How Are Teams Actually Solving This? The approaches that are making access reviews tractable fall into three categories, each addressing one of the pain points above. Multi-Source Discovery Instead of Single-Source Exports The completeness problem — reviews that miss the 60% of applications outside SSO — requires discovery that pulls from multiple signal sources rather than a single export. Browser agents that track URL-based application launches surface applications employees are accessing regardless of whether those applications are SSO-connected. Financial and expense data surfaces subscription-based tools that were purchased outside IT oversight.
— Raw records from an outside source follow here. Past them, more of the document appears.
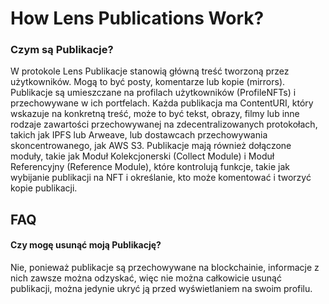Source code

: # How Lens Publications Work?

### Czym są Publikacje?

W protokole Lens Publikacje stanowią główną treść tworzoną przez użytkowników. Mogą to być posty, komentarze lub kopie (mirrors). Publikacje są umieszczane na profilach użytkowników (ProfileNFTs) i przechowywane w ich portfelach. Każda publikacja ma ContentURI, który wskazuje na konkretną treść, może to być tekst, obrazy, filmy lub inne rodzaje zawartości przechowywanej na zdecentralizowanych protokołach, takich jak IPFS lub Arweave, lub dostawcach przechowywania skoncentrowanego, jak AWS S3. Publikacje mają również dołączone moduły, takie jak Moduł Kolekcjonerski (Collect Module) i Moduł Referencyjny (Reference Module), które kontrolują funkcje, takie jak wybijanie publikacji na NFT i określanie, kto może komentować i tworzyć kopie publikacji.

## FAQ&#x20;

#### Czy mogę usunąć moją Publikację?

Nie, ponieważ publikacje są przechowywane na blockchainie, informacje z nich zawsze można odzyskać, więc nie można całkowicie usunąć publikacji, można jedynie ukryć ją przed wyświetlaniem na swoim profilu.

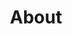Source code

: ---
title: "About"
layout: "about"
url: "/about/"

params:
    ShowShareButtons: false
    ShowReadingTime: false
    ShowWordCount: false
    ShowToc: false
    ShowPostNavLinks: false
---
Direct API integrations with connected applications pull current account and permission data rather than relying on manual exports. The combination produces an application inventory that reflects what’s actually in use rather than what IT formally manages — a meaningfully more complete starting point for access reviews. Activity-Driven Context for Reviewers The rubber-stamping problem — reviewers approving access they can’t meaningfully evaluate — is a data problem. Reviewers rubber-stamp when they don’t have the information needed to make a real decision. Providing usage data alongside the access record changes the dynamic: a reviewer who can see that a user holds an admin role they haven’t used in 90 days has a basis for a revocation decision that they didn’t have when looking at a static name on a list. Usage activity — when was the application last accessed, how frequently, at what permission level — converts access reviews from presence audits into meaningful evaluations of whether access is being used appropriately. Automated Reconciliation for IdP-Application Deviations The deviation problem — IdP state and application account state diverging — requires continuous reconciliation rather than point-in-time comparison. When a user’s IdP status changes, the governance layer checks whether their application-level accounts reflect that change — and flags or automatically remediates any accounts that don’t. This converts a problem that surfaces during quarterly reviews into one that surfaces in real time, reducing the window between a user leaving and their orphaned access being identified from months to hours.

Is This a Real Problem Worth Solving? Yes, clearly. The consistency of the pain points across organizations of different sizes and industries — manual exports, IdP-application deviations, permission depth gaps — reflects structural limitations in how access reviews have historically been conducted rather than execution failures by individual teams. The teams experiencing this pain most acutely are those where the access estate has grown faster than the review process has scaled: organizations that have added applications faster than they’ve added governance, or that have grown headcount faster than their access management processes were designed to handle. The question for anyone evaluating solutions — whether commercial tools or purpose-built alternatives — is which of these three pain points the solution actually addresses. Tools that improve the review interface without improving the underlying data don’t solve the rubber-stamping problem. Tools that automate SSO-connected exports without expanding to non-SSO applications don’t solve the completeness problem. And tools that show access without showing permissions don’t give reviewers what they need to make meaningful decisions. Solving one of the three partially is an improvement. Solving all three changes the character of the process.